Returned from my vacation this week and have gotten things back in order heading into April. This report covers what's happened since the first week of March.
I attended the Open Source Security summit hosted by CISA in early March. The event was attended by many other open source ecosystems. The summit focused on strengthening the security of open source infrastructure like package repositories.
The Principles for Package Repository Security document was a top point of discussion. This document provides a roadmap for other package repositories to prioritize security work into discrete projects and all examples have prior art that can be learned from other package repositories (such as Trusted Publishers for PyPI).

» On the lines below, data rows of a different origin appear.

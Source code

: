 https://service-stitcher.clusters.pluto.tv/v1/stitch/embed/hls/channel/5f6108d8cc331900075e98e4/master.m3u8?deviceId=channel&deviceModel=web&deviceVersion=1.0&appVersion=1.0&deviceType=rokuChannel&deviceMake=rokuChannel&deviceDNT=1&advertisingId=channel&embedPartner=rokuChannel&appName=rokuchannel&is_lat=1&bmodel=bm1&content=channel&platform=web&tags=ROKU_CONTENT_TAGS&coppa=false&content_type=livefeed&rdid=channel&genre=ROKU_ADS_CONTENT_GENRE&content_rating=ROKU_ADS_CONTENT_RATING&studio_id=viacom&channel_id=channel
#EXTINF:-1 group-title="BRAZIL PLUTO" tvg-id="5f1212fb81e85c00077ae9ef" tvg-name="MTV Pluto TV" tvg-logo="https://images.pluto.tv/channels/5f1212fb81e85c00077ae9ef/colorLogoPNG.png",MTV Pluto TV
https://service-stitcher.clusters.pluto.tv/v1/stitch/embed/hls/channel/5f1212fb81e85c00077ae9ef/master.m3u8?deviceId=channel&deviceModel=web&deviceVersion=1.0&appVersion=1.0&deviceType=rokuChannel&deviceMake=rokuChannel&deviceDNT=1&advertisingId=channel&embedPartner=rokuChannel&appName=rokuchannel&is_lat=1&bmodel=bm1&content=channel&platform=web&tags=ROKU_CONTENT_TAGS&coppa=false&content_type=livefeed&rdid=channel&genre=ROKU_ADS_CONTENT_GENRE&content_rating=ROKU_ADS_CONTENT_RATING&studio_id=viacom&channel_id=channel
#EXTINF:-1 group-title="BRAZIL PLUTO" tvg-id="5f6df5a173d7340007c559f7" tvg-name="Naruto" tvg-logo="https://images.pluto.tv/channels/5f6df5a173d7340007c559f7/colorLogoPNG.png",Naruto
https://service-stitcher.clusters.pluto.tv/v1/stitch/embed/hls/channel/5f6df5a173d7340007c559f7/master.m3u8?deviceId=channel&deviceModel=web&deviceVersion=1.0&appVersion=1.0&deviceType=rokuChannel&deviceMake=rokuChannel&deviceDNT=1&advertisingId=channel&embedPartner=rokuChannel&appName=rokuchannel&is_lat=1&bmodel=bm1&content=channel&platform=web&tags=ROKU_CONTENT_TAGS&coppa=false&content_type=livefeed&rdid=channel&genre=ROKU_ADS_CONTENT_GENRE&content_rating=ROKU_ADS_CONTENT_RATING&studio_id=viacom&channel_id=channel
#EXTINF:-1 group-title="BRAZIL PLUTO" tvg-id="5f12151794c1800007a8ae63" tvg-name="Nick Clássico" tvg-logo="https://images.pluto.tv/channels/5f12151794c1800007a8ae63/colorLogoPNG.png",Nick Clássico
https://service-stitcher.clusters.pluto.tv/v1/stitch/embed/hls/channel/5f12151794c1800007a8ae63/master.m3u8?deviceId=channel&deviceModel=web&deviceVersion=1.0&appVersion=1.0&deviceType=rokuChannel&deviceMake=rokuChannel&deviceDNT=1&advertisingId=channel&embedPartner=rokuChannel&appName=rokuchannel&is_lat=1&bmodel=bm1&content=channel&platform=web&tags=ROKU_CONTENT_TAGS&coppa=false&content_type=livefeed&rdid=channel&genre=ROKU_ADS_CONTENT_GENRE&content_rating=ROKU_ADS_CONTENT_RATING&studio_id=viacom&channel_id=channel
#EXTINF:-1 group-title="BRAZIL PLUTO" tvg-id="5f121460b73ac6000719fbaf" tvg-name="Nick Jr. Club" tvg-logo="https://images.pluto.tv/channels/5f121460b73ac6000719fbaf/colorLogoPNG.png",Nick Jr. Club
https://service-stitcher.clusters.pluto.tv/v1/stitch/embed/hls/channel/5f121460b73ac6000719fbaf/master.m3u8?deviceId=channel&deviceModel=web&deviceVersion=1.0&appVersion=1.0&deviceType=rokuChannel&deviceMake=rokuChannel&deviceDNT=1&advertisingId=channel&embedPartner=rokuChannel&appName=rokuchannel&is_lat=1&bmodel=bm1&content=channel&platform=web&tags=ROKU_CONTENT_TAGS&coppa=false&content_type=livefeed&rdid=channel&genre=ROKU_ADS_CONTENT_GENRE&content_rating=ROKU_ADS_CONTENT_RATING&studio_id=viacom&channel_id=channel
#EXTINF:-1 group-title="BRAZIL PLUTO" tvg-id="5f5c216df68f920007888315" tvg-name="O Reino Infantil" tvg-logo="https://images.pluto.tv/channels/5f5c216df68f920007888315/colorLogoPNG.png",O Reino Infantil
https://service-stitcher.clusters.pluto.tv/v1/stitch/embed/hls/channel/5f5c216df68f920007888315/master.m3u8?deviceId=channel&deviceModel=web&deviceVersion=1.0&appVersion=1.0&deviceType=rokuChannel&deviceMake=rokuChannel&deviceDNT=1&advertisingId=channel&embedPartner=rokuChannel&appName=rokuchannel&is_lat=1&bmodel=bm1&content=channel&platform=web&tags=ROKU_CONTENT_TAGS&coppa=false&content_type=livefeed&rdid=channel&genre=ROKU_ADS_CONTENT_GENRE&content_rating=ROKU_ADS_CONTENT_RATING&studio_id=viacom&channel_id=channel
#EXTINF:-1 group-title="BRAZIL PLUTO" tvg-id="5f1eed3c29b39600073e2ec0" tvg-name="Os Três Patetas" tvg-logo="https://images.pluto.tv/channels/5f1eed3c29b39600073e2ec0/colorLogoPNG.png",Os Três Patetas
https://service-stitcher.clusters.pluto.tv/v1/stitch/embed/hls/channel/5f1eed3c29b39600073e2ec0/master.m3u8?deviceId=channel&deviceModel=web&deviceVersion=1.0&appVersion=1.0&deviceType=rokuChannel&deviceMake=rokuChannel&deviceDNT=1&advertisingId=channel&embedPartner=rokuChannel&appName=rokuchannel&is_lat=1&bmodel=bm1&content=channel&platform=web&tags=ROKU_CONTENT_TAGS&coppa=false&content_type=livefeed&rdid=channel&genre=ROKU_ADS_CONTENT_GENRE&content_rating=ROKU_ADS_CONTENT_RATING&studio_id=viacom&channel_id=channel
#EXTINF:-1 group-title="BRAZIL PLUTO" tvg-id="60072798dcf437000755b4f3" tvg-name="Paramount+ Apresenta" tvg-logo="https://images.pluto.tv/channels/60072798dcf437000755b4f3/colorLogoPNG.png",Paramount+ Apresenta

The summit also discussed the available resources and challenges between the public sector and open source software and a tabletop exercise between package repositories, the public sector, and open source maintainers and users.
Google Summer of Code is open now and there are many available ideas for Python including one that I submitted with Dustin Ingram on adopting the OpenSSF Hardened Compiler Options for C/C++ for CPython. The task description is:
- There's already a list of compiler option candidates to adopt, use that as the initial list.
- Do some performance evaluation for how each compiler option affects performance (using CPython's existing performance suite). Report back on the performance impact of enabling each option.
- Implement a small custom tool (proposed in the existing issue) that allows ignoring existing violations of compiler options while preventing future violations.
- At this point we've achieved a lot of value, all future CPython contributions will have these compiler options applied.
- After the tooling is integrated, fill the rest of the project time by remediating known issues.
Applications are due by April 2nd, 2024 so if you're interested in working on this idea act quickly to prepare your application. I've already received some interest and have been providing some guidance to potential applicants.
I'm speaking at the OpenSSF SOSS Community Day in Seattle on April 15th. I'm also a participant in the Tabletop Exercise that caps off SOSS Community Day.